It's curious how little effect the advent of digital recording technologies have had on film style and structure - compared to, say, the introduction of synchronised sound in the late 1920s.

Back then, films underwent a seismic shift. I'm not just referring to the thing most people know about the changeover: the fact silent divas such as Norma Talmadge were discovered to have voices like cheese graters and soon found themselves out of a job.

I'm talking about the consequences of huge, unwieldy cameras that had to be placed in soundproof booths, making scenes static, increasing average shot length and discouraging location shooting; of the sudden demand for dialogue writers, which led to a run on Broadway talent that dragged film back, at least for a while, from standalone creative fervour to an unhealthy association with the theatre; and on the upside, of the way the marriage of sound and image created a whole new genre - the musical.

No part of the digital wave has been anything like as revolutionary as that, in terms of film style. Though action-adventure narratives have arguably become more confusing (a charge levelled at the Pirates Of The Caribbean series), the 'death of narrative' darkly predicted by some critics and theorists in the early days of the digital takeover has failed to materialise.

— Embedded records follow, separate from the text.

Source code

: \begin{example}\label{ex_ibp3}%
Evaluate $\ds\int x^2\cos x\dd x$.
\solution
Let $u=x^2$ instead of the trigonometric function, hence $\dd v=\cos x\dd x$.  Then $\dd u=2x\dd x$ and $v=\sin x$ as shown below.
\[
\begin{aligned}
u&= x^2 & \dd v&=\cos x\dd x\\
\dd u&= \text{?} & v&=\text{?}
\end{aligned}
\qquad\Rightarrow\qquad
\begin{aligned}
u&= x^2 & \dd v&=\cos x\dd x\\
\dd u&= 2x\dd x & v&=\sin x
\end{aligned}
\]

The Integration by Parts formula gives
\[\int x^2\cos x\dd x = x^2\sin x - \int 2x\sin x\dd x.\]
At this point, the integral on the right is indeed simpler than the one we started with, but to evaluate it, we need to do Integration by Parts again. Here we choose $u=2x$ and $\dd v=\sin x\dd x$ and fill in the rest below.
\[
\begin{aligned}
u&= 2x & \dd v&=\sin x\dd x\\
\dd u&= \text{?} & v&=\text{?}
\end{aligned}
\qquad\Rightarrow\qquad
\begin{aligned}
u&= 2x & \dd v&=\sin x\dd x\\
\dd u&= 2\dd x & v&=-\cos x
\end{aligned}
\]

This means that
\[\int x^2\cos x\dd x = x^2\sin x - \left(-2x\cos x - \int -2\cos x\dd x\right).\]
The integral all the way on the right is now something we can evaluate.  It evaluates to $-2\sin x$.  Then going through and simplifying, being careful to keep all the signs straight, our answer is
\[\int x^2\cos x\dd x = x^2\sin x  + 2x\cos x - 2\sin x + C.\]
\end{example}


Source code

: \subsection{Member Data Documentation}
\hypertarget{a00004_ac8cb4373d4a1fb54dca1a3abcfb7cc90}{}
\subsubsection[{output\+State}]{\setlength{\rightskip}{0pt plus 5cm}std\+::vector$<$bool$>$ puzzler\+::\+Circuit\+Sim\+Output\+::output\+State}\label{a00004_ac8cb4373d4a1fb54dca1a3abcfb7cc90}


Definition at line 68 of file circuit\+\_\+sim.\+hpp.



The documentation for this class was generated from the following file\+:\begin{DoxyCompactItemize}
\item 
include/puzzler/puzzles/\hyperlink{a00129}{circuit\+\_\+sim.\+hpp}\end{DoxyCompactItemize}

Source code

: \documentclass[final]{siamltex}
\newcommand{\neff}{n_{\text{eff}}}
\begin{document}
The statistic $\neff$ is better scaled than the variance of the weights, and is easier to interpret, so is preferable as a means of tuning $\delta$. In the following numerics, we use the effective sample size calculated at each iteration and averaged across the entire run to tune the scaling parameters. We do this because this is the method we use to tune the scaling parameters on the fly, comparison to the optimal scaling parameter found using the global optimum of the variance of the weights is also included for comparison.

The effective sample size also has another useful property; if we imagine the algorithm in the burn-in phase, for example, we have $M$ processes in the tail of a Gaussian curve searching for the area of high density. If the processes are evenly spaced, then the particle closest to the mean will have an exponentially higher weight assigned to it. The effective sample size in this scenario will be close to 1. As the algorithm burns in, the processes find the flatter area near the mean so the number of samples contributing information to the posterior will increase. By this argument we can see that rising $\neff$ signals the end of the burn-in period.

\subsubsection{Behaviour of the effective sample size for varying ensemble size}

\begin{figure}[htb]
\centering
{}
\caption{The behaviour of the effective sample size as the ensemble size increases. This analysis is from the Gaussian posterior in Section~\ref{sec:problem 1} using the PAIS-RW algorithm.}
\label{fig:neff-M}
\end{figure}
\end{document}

No new genres have been spawned, and the 'desktop aesthetic' that was supposed to change the face of cinema around the time of Mike Figgis' split-screen feature Time Code (2000) seems to have gone into early retirement.

Influence of graphic novels

It's a paradox that some of the most visually creative commercial feature films of recent years - Sin City, say, or the French neo-noir Renaissance - derive their look from a paper-and-ink medium, the graphic novel.

True, computer graphics, rotoscoping and digital animation are used to transpose the graphic novel look to the screen, but all that technology is being used to approximate the feel of a two-dimensional artform that has existed for centuries, running in a direct line from Albrecht Durer's allegorical woodcuts to Frank Miller's comic-strip panels.

As David Bordwell has demonstrated (, even the user-power inherent in the DVD format has had little influence on how movies are conceived and constructed. He points out that the DVD has only freed up the viewer to the extent that it 'made a movie more like a book' - and though this means we can now watch scenes from films in any order we like, mostly we don't, any more than we choose to read novels backwards.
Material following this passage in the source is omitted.